Per se, a súplica por oração é válida, porém, se usada como esperteza para lograr motivo oculto, perde credibilidade. A oração pela paz no mundo prescinde da intervenção do Papa. Basta cada pessoa: (i) cultivar o hábito de, com fervor, durante os períodos de meditação, enviar pensamentos de paz e amor à humanidade (ii) utilizar essa via mental também para melhorar a saúde de pessoas doentes. Trata-se de prática humanitária. A eficácia da via mental depende das circunstâncias que envolvam emissor e receptor. 
Nessa operação atuam duas forças fundamentais da natureza: a eletromagnética e a gravitacional. Essa energia vibra em distintas frequências e dinamiza todos os seres da natureza. O pensamento move-se com essa energia e se manifesta em ondas de várias frequências. Ao serem expedidas do cérebro para o exterior, essas ondas se conectam a uma rede (“nuvem”) oriúnda da experiência humana, composta de sons, imagens, ideias e sentimentos amalgamados e registrados em dimensão própria. A sensibilidade do organismo humano capta informação dessa nuvem eletromagnética. O pensamento em forma de oração, grávido de ideias e de sentimentos, produz o efeito almejado pelo emissor quando sintonizado com a mencionada nuvem. Todo esse mecanismo operacional assemelha-se ao mecanismo de comunicação dos telefones celulares.
Mundo espiritual povoado de divindades e de espíritos desencarnados só existe na cabeça do teólogo, do sacerdote, do pastor, do rabino, do guru, do pai-de-santo e quejandos. Algumas orações destinam-se a obter o favor divino em prol de um dos lados da guerra, impactante evidência da estupidez humana. Na mensagem ora comentada, percebe-se o reflexo da milenar guerra entre religiões: cristianismo de um lado e islamismo de outro. O filósofo alemão Karl Marx foi muito feliz quando, acertadamente, equiparou a religião ao ópio. O cientista alemão Albert Einstein exibiu a sua descrença ao nivelar a Bíblia aos contos da carochinha.
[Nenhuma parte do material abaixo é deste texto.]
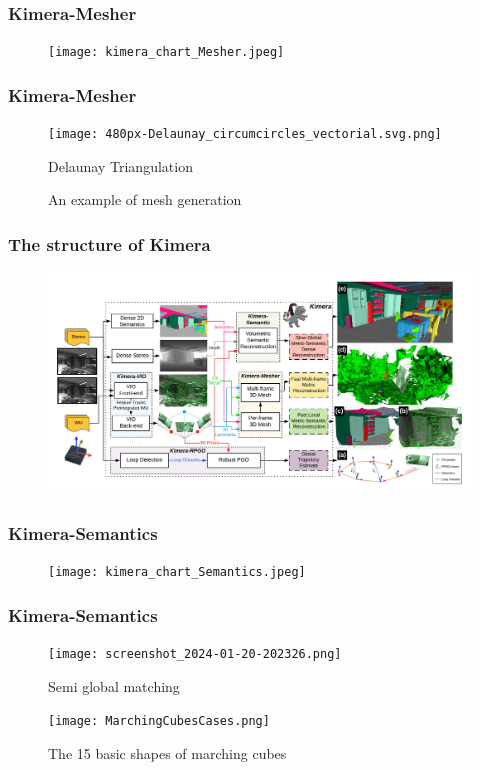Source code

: \documentclass[11pt]{beamer}
\begin{document}
\begin{frame}
\frametitle{Kimera-Mesher}
\begin{figure}
    \texttt{[image: kimera\_chart\_Mesher.jpeg]} 
\end{figure}
\end{frame}
\begin{frame}
\frametitle{Kimera-Mesher}
\begin{minipage}{0.49\textwidth}
    \begin{figure}
        \texttt{[image: 480px-Delaunay\_circumcircles\_vectorial.svg.png]} 
        \caption{Delaunay Triangulation}
    \end{figure}
\end{minipage}
\begin{minipage}{0.49\textwidth}
    \begin{figure}[ht]
        \centering
        \caption{An example of mesh generation}
    \end{figure}
\end{minipage}
\end{frame}
\begin{frame}
\frametitle{The structure of Kimera}
\begin{figure}
    \includegraphics[width=\linewidth]{kimera_chart_23.jpeg} 
\end{figure}
\end{frame}
\begin{frame}
\frametitle{Kimera-Semantics}
\begin{figure}
    \texttt{[image: kimera\_chart\_Semantics.jpeg]} 
\end{figure}
\end{frame}
\begin{frame}
\frametitle{Kimera-Semantics}
\begin{figure}
    \texttt{[image: screenshot\_2024-01-20-202326.png]} 
    \caption{Semi global matching \cite{SGM}}
\end{figure}
\begin{figure}
    \texttt{[image: MarchingCubesCases.png]} 
    \caption{The 15 basic shapes of marching cubes \cite{marchingCubesImage} }
\end{figure}
\end{frame}
\end{document}
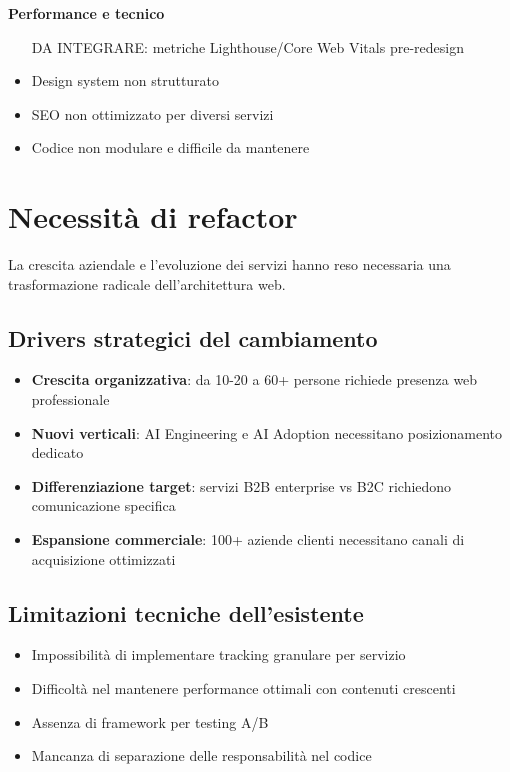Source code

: \textbf{Performance e tecnico}
\begin{itemize}
  \item [DA INTEGRARE: metriche Lighthouse/Core Web Vitals pre-redesign]
  \item Design system non strutturato
  \item SEO non ottimizzato per diversi servizi
  \item Codice non modulare e difficile da mantenere
\end{itemize}

\section{Necessità di refactor}
La crescita aziendale e l'evoluzione dei servizi hanno reso necessaria una trasformazione radicale dell'architettura web.

\subsection{Drivers strategici del cambiamento}
\begin{itemize}
  \item \textbf{Crescita organizzativa}: da 10-20 a 60+ persone richiede presenza web professionale
  \item \textbf{Nuovi verticali}: AI Engineering e AI Adoption necessitano posizionamento dedicato
  \item \textbf{Differenziazione target}: servizi B2B enterprise vs B2C richiedono comunicazione specifica
  \item \textbf{Espansione commerciale}: 100+ aziende clienti necessitano canali di acquisizione ottimizzati
\end{itemize}

\subsection{Limitazioni tecniche dell'esistente}
\begin{itemize}
  \item Impossibilità di implementare tracking granulare per servizio
  \item Difficoltà nel mantenere performance ottimali con contenuti crescenti
  \item Assenza di framework per testing A/B
  \item Mancanza di separazione delle responsabilità nel codice
\end{itemize}

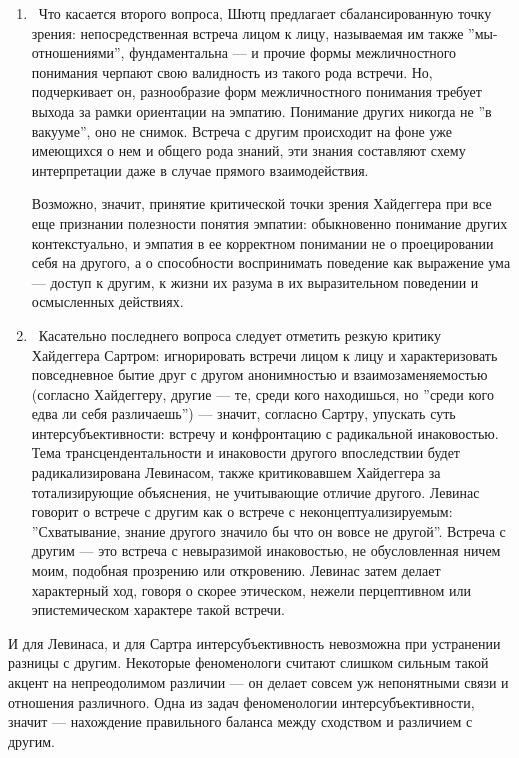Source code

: \documentclass[11pt]{book}
\begin{document}
\begin{enumerate}
  \item\ Что касается второго вопроса, Шютц предлагает сбалансированную точку зрения: непосредственная встреча лицом к лицу, называемая им также ''мы-отношениями'', фундаментальна --- и прочие формы межличностного понимания черпают свою валидность из такого рода встречи. Но, подчеркивает он, разнообразие форм межличностного понимания требует выхода за рамки ориентации на эмпатию. Понимание других никогда не ''в вакууме'', оно не снимок. Встреча с другим происходит на фоне уже имеющихся о нем и общего рода знаний, эти знания составляют схему интерпретации даже в случае прямого взаимодействия.

Возможно, значит, принятие критической точки зрения Хайдеггера при все еще признании полезности понятия эмпатии: обыкновенно понимание других контекстуально, и эмпатия в ее корректном понимании не о проецировании себя на другого, а о способности воспринимать поведение как выражение ума --- доступ к другим, к жизни их разума в их выразительном поведении и осмысленных действиях.

  \item\ Касательно последнего вопроса следует отметить резкую критику Хайдеггера Сартром: игнорировать встречи лицом к лицу и характеризовать повседневное бытие друг с другом анонимностью и взаимозаменяемостью (согласно Хайдеггеру, другие --- те, среди кого находишься, но ''среди кого едва ли себя различаешь'') --- значит, согласно Сартру, упускать суть интерсубъективности: встречу и конфронтацию с радикальной инаковостью. Тема трансцендентальности и инаковости другого впоследствии будет радикализирована Левинасом, также критиковавшем Хайдеггера за тотализирующие объяснения, не учитывающие отличие другого. Левинас говорит о встрече с другим как о встрече с неконцептуализируемым: ''Схватывание, знание другого значило бы что он вовсе не другой''. Встреча с другим --- это встреча с невыразимой инаковостью, не обусловленная ничем моим, подобная прозрению или откровению. Левинас затем делает характерный ход, говоря о скорее этическом, нежели перцептивном или эпистемическом характере такой встречи.

\end{enumerate}

И для Левинаса, и для Сартра интерсубъективность невозможна при устранении разницы с другим. Некоторые феноменологи считают слишком сильным такой акцент на непреодолимом различии --- он делает совсем уж непонятными связи и отношения различного. Одна из задач феноменологии интерсубъективности, значит --- нахождение правильного баланса между сходством и различием с другим.
\end{document}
O matemático e filósofo inglês Bertrand Russell atribuiu ao crente a obrigação de provar a existência de deus. O descrente não tem obrigação de provar a inexistência de deus. O teólogo e filósofo holandês Erasmo de Roterdã defendeu a plena liberdade de pensamento, a total independência intelectual diante das crenças. Ele denunciou a loucura da humanidade em acreditar na existência de entidades invisíveis, intocáveis, inaudíveis, imperceptíveis. O matemático e filósofo francês René Descartes disfarçou a sua descrença na religião ao conceituar o pensamento como essência da alma: “Cogito ergo sum”. Escandalizou a comunidade científica da sua época ao apontar a glândula pineal como sede da alma. O matemático e astrofísico inglês Stephen Hawking foi categórico: “Nós, seres humanos, somos limitados fisicamente, porém, nossas mentes estão livres para explorar todo o universo”. Convém frisar: as mentes estão livres quando desvencilhadas das barreiras dogmáticas da religião, da ciência, da filosofia e dos costumes. 
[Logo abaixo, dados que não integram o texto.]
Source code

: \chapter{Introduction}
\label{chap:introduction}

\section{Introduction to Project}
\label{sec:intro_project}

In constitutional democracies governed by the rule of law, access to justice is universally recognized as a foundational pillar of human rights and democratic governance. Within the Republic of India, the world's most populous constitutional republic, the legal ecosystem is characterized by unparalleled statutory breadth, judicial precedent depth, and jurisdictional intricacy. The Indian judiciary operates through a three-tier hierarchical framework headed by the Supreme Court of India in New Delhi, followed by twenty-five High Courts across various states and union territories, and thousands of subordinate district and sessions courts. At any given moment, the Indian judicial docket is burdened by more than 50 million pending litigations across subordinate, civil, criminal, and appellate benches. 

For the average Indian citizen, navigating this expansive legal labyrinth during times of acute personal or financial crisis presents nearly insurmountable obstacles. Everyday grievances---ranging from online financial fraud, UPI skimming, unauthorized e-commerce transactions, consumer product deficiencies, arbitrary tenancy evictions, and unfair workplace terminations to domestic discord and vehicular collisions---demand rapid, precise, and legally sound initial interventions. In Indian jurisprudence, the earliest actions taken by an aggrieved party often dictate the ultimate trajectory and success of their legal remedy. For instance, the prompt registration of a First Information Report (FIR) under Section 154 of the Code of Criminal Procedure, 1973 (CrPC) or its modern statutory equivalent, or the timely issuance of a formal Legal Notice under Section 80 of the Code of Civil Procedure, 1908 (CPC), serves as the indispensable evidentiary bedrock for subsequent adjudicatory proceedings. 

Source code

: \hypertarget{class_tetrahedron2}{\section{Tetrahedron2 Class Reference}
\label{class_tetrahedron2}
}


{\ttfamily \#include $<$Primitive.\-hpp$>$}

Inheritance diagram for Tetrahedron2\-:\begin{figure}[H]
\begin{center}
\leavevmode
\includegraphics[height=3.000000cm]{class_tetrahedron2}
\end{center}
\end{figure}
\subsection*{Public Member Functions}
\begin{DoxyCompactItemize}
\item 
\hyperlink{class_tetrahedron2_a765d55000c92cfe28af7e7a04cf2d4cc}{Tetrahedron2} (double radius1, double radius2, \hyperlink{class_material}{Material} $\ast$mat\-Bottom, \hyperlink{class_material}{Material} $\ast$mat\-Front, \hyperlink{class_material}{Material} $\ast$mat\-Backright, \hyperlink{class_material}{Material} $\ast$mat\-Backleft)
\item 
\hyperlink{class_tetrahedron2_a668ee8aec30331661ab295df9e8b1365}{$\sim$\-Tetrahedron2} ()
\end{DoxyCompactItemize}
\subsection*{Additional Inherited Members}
Líderes religiosos como Moisés, Jesus, Maomé, investiram na face irracional da natureza humana; no medo e na ignorância comuns aos seres humanos. Inventaram divindades como Javé, Pai Celestial, Alá, a fim de satisfazer o apetite da massa humana por coisas metafísicas. Baseadas nas doutrinas desses mestres, as instituições religiosas constroem, com o dinheiro e a mão-de-obra dos crentes, templos enormes, decorados artisticamente. A "casa de deus” tem que ser grande e bela. Onipresentes, aqueles deuses moram nas suas inumeráveis casas na Terra, das quais eles saem esporadicamente para um passeio cósmico.   
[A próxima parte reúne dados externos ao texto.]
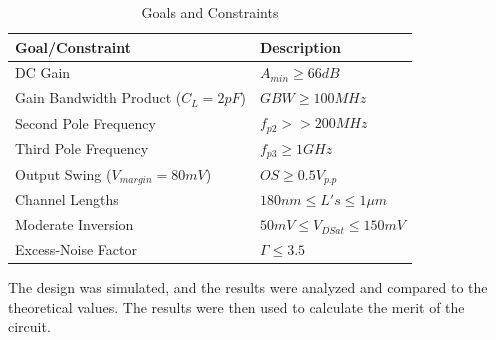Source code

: \begin{table}[h]
    \centering
    \caption{Goals and Constraints}
    \begin{tabularx}{\textwidth}{>{\centering\arraybackslash}X >{\centering\arraybackslash}X}
        \toprule
        \textbf{Goal/Constraint} & \textbf{Description}\\
        \midrule
        DC Gain & $A_{min}\geq 66dB$\\
        \midrule
        Gain Bandwidth Product ($C_L = 2pF$) & $GBW\geq100MHz$ \\
        \midrule
        Second Pole Frequency & $f_{p2}>>200MHz$ \\
        \midrule
        Third Pole Frequency & $f_{p3} \geq 1GHz$ \\
        \midrule
        Output Swing ($V_{margin}=80mV$) & $OS\geq 0.5 V_{p.p}$ \\
        \midrule
        Channel Lengths & $180nm \leq L's \leq 1 \mu m$ \\
        \midrule
        Moderate Inversion & $50mV \leq V_{DSat} \leq 150mV$ \\
        \midrule
        Excess-Noise Factor & $\Gamma \leq 3.5 $\\
        \bottomrule
    \end{tabularx}
    \label{tab:goals}
\end{table}

The design was simulated, and the results were analyzed and compared to the theoretical values. The results were then used to calculate the merit of the circuit.

\pagebreak

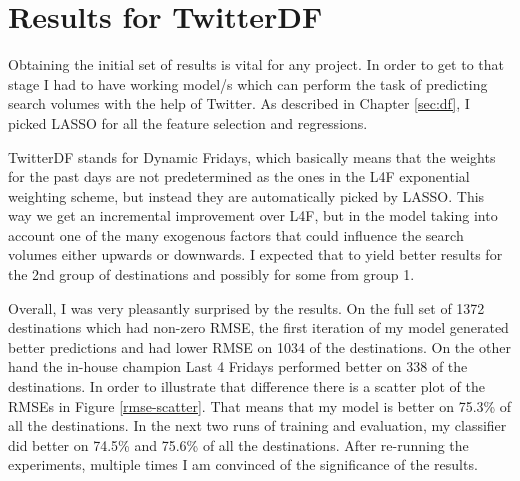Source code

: \documentclass[minf,twoside,singlespacing,parskip,frontabs,notimes,11pt]{infthesis}
\begin{document}
\newpage
\section{Results for TwitterDF}
\label{TwitterDF}


Obtaining the initial set of results is vital for any project. In order to get to that stage I had to have working model/s which can perform the task of predicting search volumes with the help of Twitter. As described in Chapter \ref{sec:df}, I picked LASSO for all the feature selection and regressions. 


TwitterDF stands for Dynamic Fridays, which basically means that the weights for the past days are not predetermined as the ones in the L4F exponential weighting scheme, but instead they are automatically picked by LASSO. This way we get an incremental improvement over L4F, but in the model taking into account one of the many exogenous factors that could influence the search volumes either upwards or downwards. I expected that to yield better results for the 2nd group of destinations and possibly for some from group 1.


Overall, I was very pleasantly surprised by the results. On the full set of 1372 destinations which had non-zero RMSE, the first iteration of my model generated better predictions and had lower RMSE on 1034 of the destinations. On the other hand the in-house champion Last 4 Fridays performed better on 338 of the destinations. In order to illustrate that difference there is a scatter plot of the RMSEs in Figure \ref{rmse-scatter}. That means that my model is better on 75.3\% of all the destinations. In the next two runs of training and evaluation, my classifier did better on 74.5\% and 75.6\% of all the destinations. After re-running the experiments, multiple times I am convinced of the significance of the results. 
\end{document}
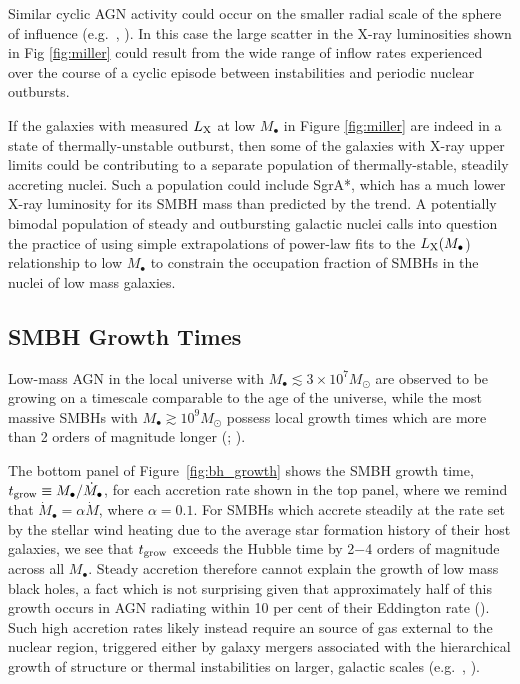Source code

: \documentclass[usenatbib,fleqn]{mn2e}
\begin{document}
Similar cyclic AGN activity could occur on the smaller radial scale of
the sphere of influence (e.g.~\citealt{Yuan&Li11},
\citealt{Cuadra+15}).  In this case the large scatter in the X-ray
luminosities shown in Fig \ref{fig:miller} could result from the wide
range of inflow rates experienced over the course of a cyclic episode
between instabilities and periodic nuclear outbursts. 

If the galaxies with measured $L_{\rm X}$ at low $M_{\bullet}$
in Figure \ref{fig:miller} are indeed in a state of thermally-unstable
outburst, then some of the galaxies with X-ray upper limits could be contributing to a separate population of thermally-stable, steadily accreting nuclei.  Such a population could include SgrA*, which has a much lower X-ray luminosity for its SMBH mass than predicted by the \citet{Miller+15} trend.  A potentially bimodal population of steady and outbursting galactic nuclei calls into question the practice of using simple extrapolations of power-law fits to the $L_{\rm X}(M_{\bullet}$) relationship to low $M_{\bullet}$ to constrain the occupation fraction of SMBHs in the nuclei of low mass
galaxies.



\subsection{SMBH Growth Times }
\label{sec:growth}

Low-mass AGN in the local universe with $M_{\bullet} \lesssim 3\times
10^{7}M_{\odot}$ are observed to be growing on a timescale comparable
to the age of the universe, while the most massive SMBHs with
$M_{\bullet} \gtrsim 10^{9}M_{\odot}$ possess local growth times which
are more than 2 orders of magnitude longer (\citealt{Heckman+04};
\citealt{Kauffmann&Heckman09}).

The bottom panel of Figure~\ref{fig:bh_growth} shows the SMBH growth
time, $t_{\rm grow} \equiv M_{\bullet}/\dot{M}_{\bullet}$, for each accretion
rate shown in the top panel, where we remind that $\dot{M}_{\bullet} = \alpha\dot{M}$, where $\alpha = 0.1$.  For SMBHs which accrete steadily at the
rate set by the stellar wind heating due to the average star formation
history of their host galaxies, we see that $t_{\rm grow}$ exceeds the
Hubble time by 2$-$4 orders of magnitude across all $M_{\bullet}$.
Steady accretion therefore cannot explain the growth of low mass black
holes, a fact which is not surprising given that approximately half of
this growth occurs in AGN radiating within 10 per cent of their
Eddington rate (\citealt{Heckman+04}).  Such high accretion rates
likely instead require an source of gas external to the nuclear
region, triggered either by galaxy mergers associated with the
hierarchical growth of structure or thermal instabilities on larger,
galactic scales (e.g.~\citealt{Ciotti+10}, \citealt{Voit+15}).  
\end{document}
O matemático, filósofo e teólogo francês Blaise Pascal colocou a inteligência racional ao lado da inteligência emocional na sua célebre frase “o coração tem razões que a razão desconhece”. O fulcro emocional da religião cria a ilusão da existência de deuses e de um mundo espiritual superior ao mundo material. A religião fomenta esperança, conforta, gratifica o eu interior, ameniza o sofrimento. Isto facilitou a fundação e a expansão das instituições religiosas e o domínio delas sobre os povos. Os mandamentos religiosos funcionam como freios morais que ajudam as pessoas a manter os seus demônios sob controle. Desse modo, os mandamentos contribuem para uma visão social ordeira ainda que a realidade seja caótica. O poder das lideranças religiosas só é possível porque a massa popular acredita nas palavras delas e nos valores que elas dizem representar.  

domingo, 16 de março de 2025

MULHER BONITA

No discurso de 12/03/2025, em Brasília, sobre a medida provisória que instituiu o empréstimo consignado para os trabalhadores, o presidente da república usou a expressão “mulher bonita” ao se referir à ministra Gleisi Hoffmann. Isto foi o quanto bastou para gerar (i) o furor histérico das patrulheiras feministas (ii) críticas acerbas ditadas pelo oportunismo dos opositores ao governo e pelo raquitismo moral do jornalismo de direita (iii) ofensas pessoais a parlamentares e ao presidente da república. Fizeram tempestade em copo d'agua. 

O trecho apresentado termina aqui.